Shakespearian Bars—An English Interpretation
After I posted this top back in January, I went a bit incommunicado about it, as I decided to submit it to the Great Lakes Seaway Trail “Beauty of the Byways” show this year. I finished it with nary a minute to spare, so I don’t have many photos of the details, nor of it hanging, but here’s an overview.
Each submission to the show must have a story:
While some say you should travel a byway to see the “simple life”, my journeys on byways around the country have been for the opposite reason; sometimes I need a break from the repetitive, “simple” driving of the Interstate System and long to see the complexities of agriculture, forests, seaways, rivers, and hundreds of small towns. Driving on Ohio’s Amish Country Byway may find me slowed by a horse and buggy, but the leisurely pace gives me time to admire the rows of corn in fields or meadows of flowers along the road.
The piecing of my quilt is not intricate, but to call it simple belies the involved process of creation—from choosing the colors of fabric and thread, to the complexity of each stitch holding the three layers of cotton together. It is plain, but sometimes the monotony of life’s daily bustle calls for slowing down and enjoying the “simple” complexity that you can find when you turn off the more often-travelled path—whether it be a break from quilting projects of many pieces to work on something inspired by the Amish or taking time to drive along a byway and admire the sights.
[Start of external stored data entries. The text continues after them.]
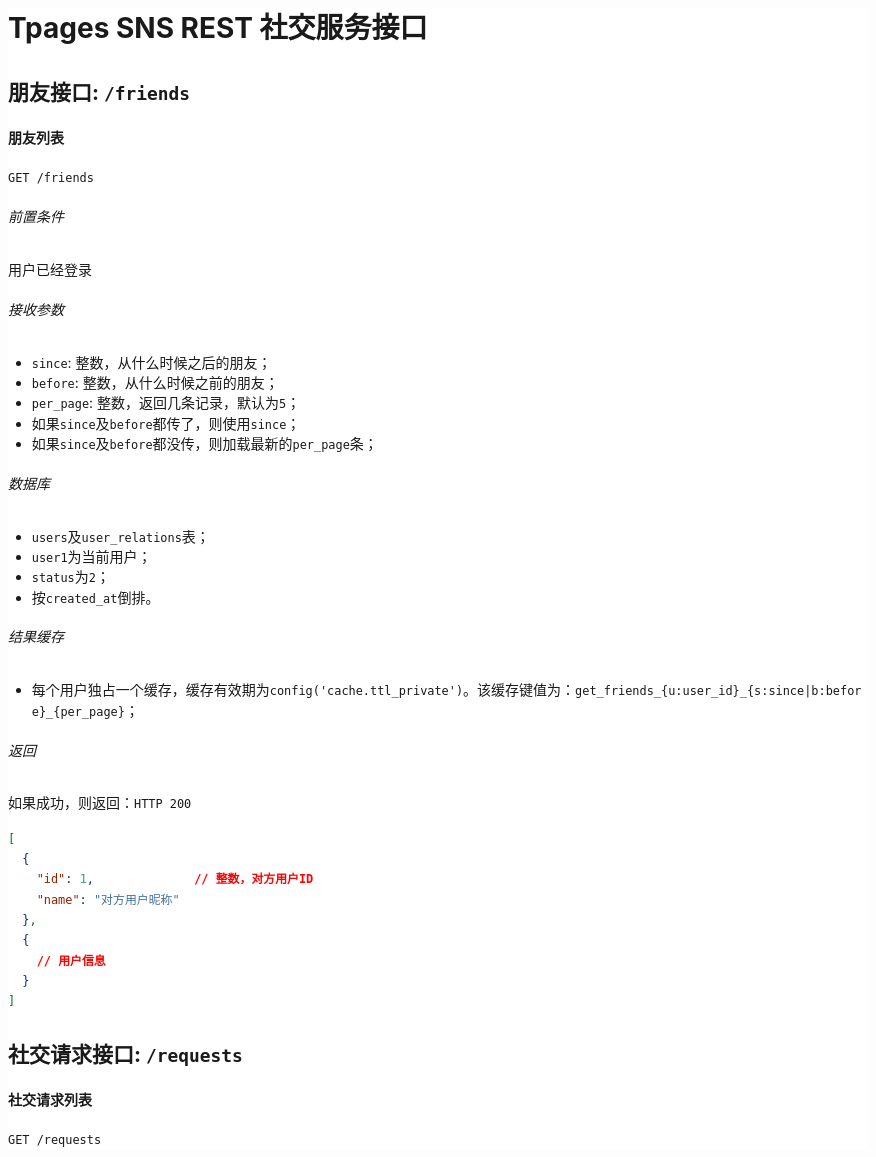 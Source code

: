 Tpages SNS REST 社交服务接口
===============================================================================


朋友接口: `/friends`
-------------------------------------------------------------------------------

#### 朋友列表
```
GET /friends
```

###### 前置条件
用户已经登录

###### 接收参数
- `since`: 整数，从什么时候之后的朋友；
- `before`: 整数，从什么时候之前的朋友；
- `per_page`: 整数，返回几条记录，默认为`5`；
- 如果`since`及`before`都传了，则使用`since`；
- 如果`since`及`before`都没传，则加载最新的`per_page`条；

###### 数据库
- `users`及`user_relations`表；
- `user1`为当前用户；
- `status`为`2`；
- 按`created_at`倒排。

###### 结果缓存
- 每个用户独占一个缓存，缓存有效期为`config('cache.ttl_private')`。该缓存键值为：`get_friends_{u:user_id}_{s:since|b:before}_{per_page}`；

###### 返回
如果成功，则返回：`HTTP 200`
```json
[
  {
    "id": 1,              // 整数，对方用户ID
    "name": "对方用户昵称"
  },
  {
    // 用户信息
  }
]
```



社交请求接口: `/requests`
-------------------------------------------------------------------------------


#### 社交请求列表
```
GET /requests
```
The pattern is mine, but it is strongly influenced by quilts made by Amish women in Pennsylvania and across the Midwest in the late 19th Century, now in museum collections.
The title comes from the color scheme, one I found for yarn somewhere on Pinterest. They called the scheme “Shakespeare”, so I ran with that. It’s “an English interpretation” because English is what the Amish call non-Amish. The colors are Kona Coral, Kona Regal, Kona Hibiscus, Kona Moss, and Free Spirit Citrine.
The back is another Amish-inspired composition using the purples from the front (Regal, Hibiscus) and Moda Bella Thistle. It’s a little off-center, but not crooked, so I call it a basting win. Considering that I cut 7 of the 12 pieces incorrectly when putting it together, I should also call it a miracle.
I hastily applied a handwritten label to one side, but once I get it back, I’ll put a better one on.
It’s quilted in a charcoal thread that I had leftover from the Cyclist quilt; many sources on Amish quilts say that their quilting was done in black at that time, so I chose to use a dark thread rather than matching to the colors of the quilt.
Pellon Nature’s Touch in the middle gives it a nice drape and warmth factor. I didn’t wash it before the show, but can’t wait to do so once I have it back in my hands.
The binding is wide and non-mitered—another nod to the Amish tradition. I chose Hibiscus, as I wanted to put it next to the Regal as a way of giving the inner pieces more contrast. In certain light, the Hibiscus and Regal photograph very similarly to each other when they are in different areas of the quilt.
It’s also Moof approved, but I’m starting to think he’s just a sucker for soft quilts on wood floors.
I don’t think this is the last of my experiments with color schemes and Amish Bar quilts!